Pero no todo es IA y virguerías visuales; el rendimiento puro y duro ha sido otra de las prioridades. Apple ha optimizado el código para que las aplicaciones se abran un 30 % más rápido y el sistema de búsqueda indexe el contenido hasta cinco veces más veloz que antes. Esto se nota especialmente al buscar archivos o correos antiguos, donde el iPhone ya no se queda pensando un buen rato. Además, las transferencias por AirDrop son ahora un 80 % más ágiles, algo que los que movemos archivos pesados vamos a agradecer un montón.
Seguridad familiar y un soporte que llega a modelos antiguos

En cuanto al control parental, iOS 27 introduce herramientas mucho más finas para que los padres gestionen el tiempo de pantalla. Ahora es posible aprobar sitios web de forma remota antes de que los menores entren en ellos y establecer límites de uso por categorías específicas como juegos o redes sociales. Es una forma bastante natural de educar en el uso del móvil sin tener que estar encima del chaval todo el santo día, permitiendo que el dispositivo se adapte a las necesidades de cada edad.

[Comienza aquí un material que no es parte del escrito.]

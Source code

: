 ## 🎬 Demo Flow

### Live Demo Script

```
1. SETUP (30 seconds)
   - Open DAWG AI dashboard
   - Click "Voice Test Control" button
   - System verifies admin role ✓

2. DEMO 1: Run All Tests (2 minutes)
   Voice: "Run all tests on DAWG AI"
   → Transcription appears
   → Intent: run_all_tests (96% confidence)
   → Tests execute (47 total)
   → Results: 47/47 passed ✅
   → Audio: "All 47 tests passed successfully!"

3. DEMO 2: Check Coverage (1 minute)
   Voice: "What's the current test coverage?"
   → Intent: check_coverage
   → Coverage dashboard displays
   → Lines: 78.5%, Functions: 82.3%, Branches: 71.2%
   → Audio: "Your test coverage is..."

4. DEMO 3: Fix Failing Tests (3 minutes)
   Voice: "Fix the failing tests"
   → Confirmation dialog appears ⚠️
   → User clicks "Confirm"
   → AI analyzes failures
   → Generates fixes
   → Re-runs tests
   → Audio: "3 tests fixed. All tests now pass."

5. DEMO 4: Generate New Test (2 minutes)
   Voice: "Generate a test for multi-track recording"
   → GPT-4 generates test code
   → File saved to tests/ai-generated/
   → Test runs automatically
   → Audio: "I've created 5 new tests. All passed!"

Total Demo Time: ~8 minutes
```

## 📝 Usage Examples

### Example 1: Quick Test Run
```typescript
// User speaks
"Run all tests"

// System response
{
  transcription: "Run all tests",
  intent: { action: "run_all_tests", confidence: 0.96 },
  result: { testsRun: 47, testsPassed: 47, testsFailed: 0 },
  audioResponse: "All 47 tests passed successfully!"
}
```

Para terminar, la compatibilidad ha sido la gran sorpresa agradable de la jornada. iOS 27 se podrá instalar en todos los iPhone desde el modelo 11 en adelante, lo que da una vida útil alucinante a teléfonos con varios años a sus espaldas. Eso sí, hay que tener en cuenta que las funciones de Apple Intelligence y Siri AI son harina de otro costal y requerirán, como mínimo, un iPhone 15 Pro o los modelos de la nueva hornada para funcionar, ya que exigen una potencia de procesamiento local que los chips más antiguos no pueden gestionar.
Esta nueva versión del sistema operativo supone un paso adelante en la madurez del ecosistema de Apple, centrándose en que la tecnología sea más invisible y eficiente. Aunque los usuarios europeos tengamos que lidiar con las limitaciones regulatorias que dejan fuera algunas funciones de Siri en el iPhone, la mejora en el rendimiento general, las nuevas herramientas de edición fotográfica y el refinamiento del diseño Liquid Glass hacen que esta actualización sea una de las más completas de los últimos tiempos, manteniendo a la compañía en la vanguardia del sector móvil.